Harga emas kembali menunjukkan pesonanya. Jumat (3/10) waktu New York, logam mulia ini diperdagangkan di level USD 3.884,19 per troy ons, naik 0,7% dan hanya sedikit di bawah rekor tertinggi yang sempat disentuh sehari sebelumnya di USD 3.896,49 per troy ons. Kenaikan tersebut menandai reli mingguan ketujuh berturut-turut—sebuah momentum yang jarang terjadi, bahkan dalam siklus harga komoditas.
Apa yang membuat emas begitu gemilang? Jawabannya ada di dua faktor besar: ketidakpastian politik-ekonomi Amerika Serikat dan ekspektasi pemangkasan suku bunga Federal Reserve (The Fed).
Sementara itu emas batangan Antam hari ini (4/10/2025) diperdagangkan di level Rp2.239.000 per gram, naik tipis Rp4.000 dari posisi sebelumnya. Namun, jika menengok transaksi terakhir, harga sempat terkoreksi ke Rp2.235.000 per gram.
Shutdown AS: Drama Politik Jadi Bahan Bakar Harga Emas
Pemerintah Amerika Serikat kini memasuki hari ketiga penutupan (shutdown) akibat kebuntuan politik antara Partai Demokrat dan Republik. Dua rancangan solusi telah diajukan, tapi belum ada tanda-tanda kesepakatan.
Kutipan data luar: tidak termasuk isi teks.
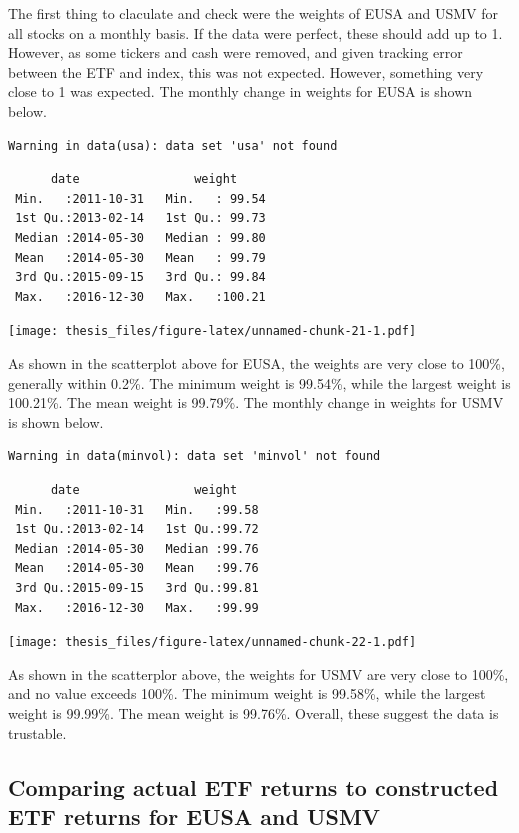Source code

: \documentclass[12pt,twoside]{reedthesis}
\theoremstyle{definition}
\theoremstyle{definition}
\theoremstyle{definition}
\theoremstyle{remark}
\begin{document}
The first thing to claculate and check were the weights of EUSA and USMV
for all stocks on a monthly basis. If the data were perfect, these
should add up to 1. However, as some tickers and cash were removed, and
given tracking error between the ETF and index, this was not expected.
However, something very close to 1 was expected. The monthly change in
weights for EUSA is shown below.
\begin{verbatim}
Warning in data(usa): data set 'usa' not found
\end{verbatim}
\begin{verbatim}
      date                weight      
 Min.   :2011-10-31   Min.   : 99.54  
 1st Qu.:2013-02-14   1st Qu.: 99.73  
 Median :2014-05-30   Median : 99.80  
 Mean   :2014-05-30   Mean   : 99.79  
 3rd Qu.:2015-09-15   3rd Qu.: 99.84  
 Max.   :2016-12-30   Max.   :100.21  
\end{verbatim}
\texttt{[image: thesis\_files/figure-latex/unnamed-chunk-21-1.pdf]}

As shown in the scatterplot above for EUSA, the weights are very close
to 100\%, generally within 0.2\%. The minimum weight is 99.54\%, while
the largest weight is 100.21\%. The mean weight is 99.79\%. The monthly
change in weights for USMV is shown below.
\begin{verbatim}
Warning in data(minvol): data set 'minvol' not found
\end{verbatim}
\begin{verbatim}
      date                weight     
 Min.   :2011-10-31   Min.   :99.58  
 1st Qu.:2013-02-14   1st Qu.:99.72  
 Median :2014-05-30   Median :99.76  
 Mean   :2014-05-30   Mean   :99.76  
 3rd Qu.:2015-09-15   3rd Qu.:99.81  
 Max.   :2016-12-30   Max.   :99.99  
\end{verbatim}
\texttt{[image: thesis\_files/figure-latex/unnamed-chunk-22-1.pdf]}

As shown in the scatterplor above, the weights for USMV are very close
to 100\%, and no value exceeds 100\%. The minimum weight is 99.58\%,
while the largest weight is 99.99\%. The mean weight is 99.76\%.
Overall, these suggest the data is trustable.

\subsection{Comparing actual ETF returns to constructed ETF returns for
EUSA and
USMV}\label{comparing-actual-etf-returns-to-constructed-etf-returns-for-eusa-and-usmv}
\end{document}
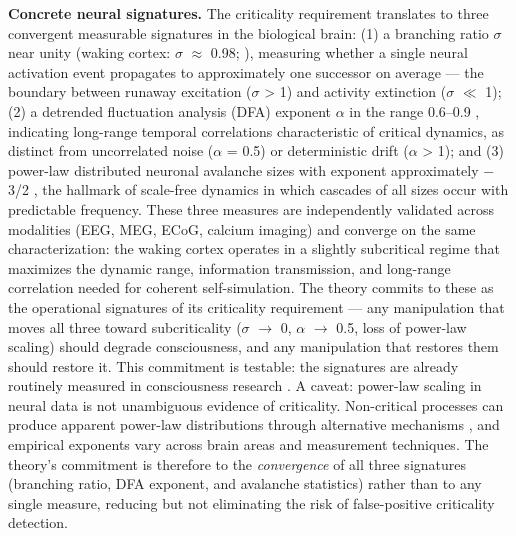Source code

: \documentclass[12pt]{article}
\begin{document}
\textbf{Concrete neural signatures.} The criticality requirement translates to three convergent measurable signatures in the biological brain: (1) a branching ratio $\sigma$ near unity (waking cortex: $\sigma$ $\approx$ 0.98; \citealp{Priesemann2014}), measuring whether a single neural activation event propagates to approximately one successor on average --- the boundary between runaway excitation ($\sigma$ > 1) and activity extinction ($\sigma$ $\ll$ 1); (2) a detrended fluctuation analysis (DFA) exponent $\alpha$ in the range 0.6--0.9 \citep{Hardstone2012}, indicating long-range temporal correlations characteristic of critical dynamics, as distinct from uncorrelated noise ($\alpha$ = 0.5) or deterministic drift ($\alpha$ > 1); and (3) power-law distributed neuronal avalanche sizes with exponent approximately $-$3/2 \citep{Beggs2003}, the hallmark of scale-free dynamics in which cascades of all sizes occur with predictable frequency. These three measures are independently validated across modalities (EEG, MEG, ECoG, calcium imaging) and converge on the same characterization: the waking cortex operates in a slightly subcritical regime that maximizes the dynamic range, information transmission, and long-range correlation needed for coherent self-simulation. The theory commits to these as the operational signatures of its criticality requirement --- any manipulation that moves all three toward subcriticality ($\sigma$ $\rightarrow$ 0, $\alpha$ $\rightarrow$ 0.5, loss of power-law scaling) should degrade consciousness, and any manipulation that restores them should restore it. This commitment is testable: the signatures are already routinely measured in consciousness research \citep{Priesemann2014,Tagliazucchi2016,AlgomShriki2026}. A caveat: power-law scaling in neural data is not unambiguous evidence of criticality. Non-critical processes can produce apparent power-law distributions through alternative mechanisms \citep{TouboulDestexhe2017}, and empirical exponents vary across brain areas and measurement techniques. The theory's commitment is therefore to the \emph{convergence} of all three signatures (branching ratio, DFA exponent, and avalanche statistics) rather than to any single measure, reducing but not eliminating the risk of false-positive criticality detection.
\end{document}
Bagi pasar, semakin lama drama ini berlangsung, semakin besar pula kekhawatiran akan dampaknya terhadap perekonomian. Jim Wyckoff, analis senior Kitco Metals, menyebut bahwa situasi ini bersifat “bullish stabil” bagi emas—karena setiap gejolak ketidakpastian membuat investor mencari aset lindung nilai. Namun, ia mengingatkan, bila terjadi kesepakatan mendadak, emas bisa mengalami koreksi jangka pendek.
Fed dan Suku Bunga: Pasar Nyaris Yakin Akan Pemangkasan
Selain politik, pasar juga dipengaruhi kebijakan moneter. Rilis data ketenagakerjaan non-pertanian yang biasanya jadi indikator utama, kali ini ditunda karena shutdown. Investor pun beralih pada indikator alternatif yang menunjukkan pendinginan pasar tenaga kerja.
Akibatnya, spekulasi pemangkasan suku bunga menguat:
- 97% peluang pemangkasan 25 basis poin pada Oktober,
- 85% peluang pemangkasan serupa pada Desember (data FedWatch, CME Group).
Dengan suku bunga riil yang turun, biaya peluang memegang emas makin rendah. Inilah alasan mengapa emas semakin menarik, apalagi jika dolar AS ikut melemah.
Prospek Positif: Menuju USD 4.200?
Emas sudah naik lebih dari 47% sepanjang tahun ini—angka fantastis untuk aset konservatif. UBS dalam laporannya bahkan memproyeksikan harga emas bisa menembus USD 4.200 per troy ons dalam beberapa bulan mendatang.
Tak hanya emas, logam mulia lain ikut menikmati momentum ini:
- Perak naik 2,1% ke USD 47,96/troy ons,
- Platinum melonjak 2,4% ke USD 1.606,29/troy ons,
- Paladium menguat 1,5% ke USD 1.259,41/troy ons.
Semua komoditas ini mendapat dorongan dari tren yang sama: suku bunga rendah, dolar melemah, dan meningkatnya kebutuhan lindung nilai.
Apa Artinya Bagi Investor Ritel?
Bagi pembaca Recehin, kisah emas kali ini menjadi pengingat bahwa aset safe haven selalu relevan di tengah ketidakpastian global.
Namun, penting juga untuk dicatat: reli panjang emas bisa saja diikuti koreksi mendadak jika ada kesepakatan politik di AS atau perubahan sikap The Fed. Artinya, emas tetap cocok sebagai bagian dari portofolio diversifikasi, bukan satu-satunya tumpuan.
Dengan prospek menuju USD 4.200, emas tetap berkilau—tapi jangan lupa, kilau paling indah pun bisa menyilaukan bila dilihat terlalu dekat.
Kalau kamu lagi nabung emas, kondisi ini bisa jadi angin segar. Tapi kalau baru mau masuk, strategi bertahap alias dollar cost averaging (DCA) mungkin lebih bijak ketimbang langsung all-in.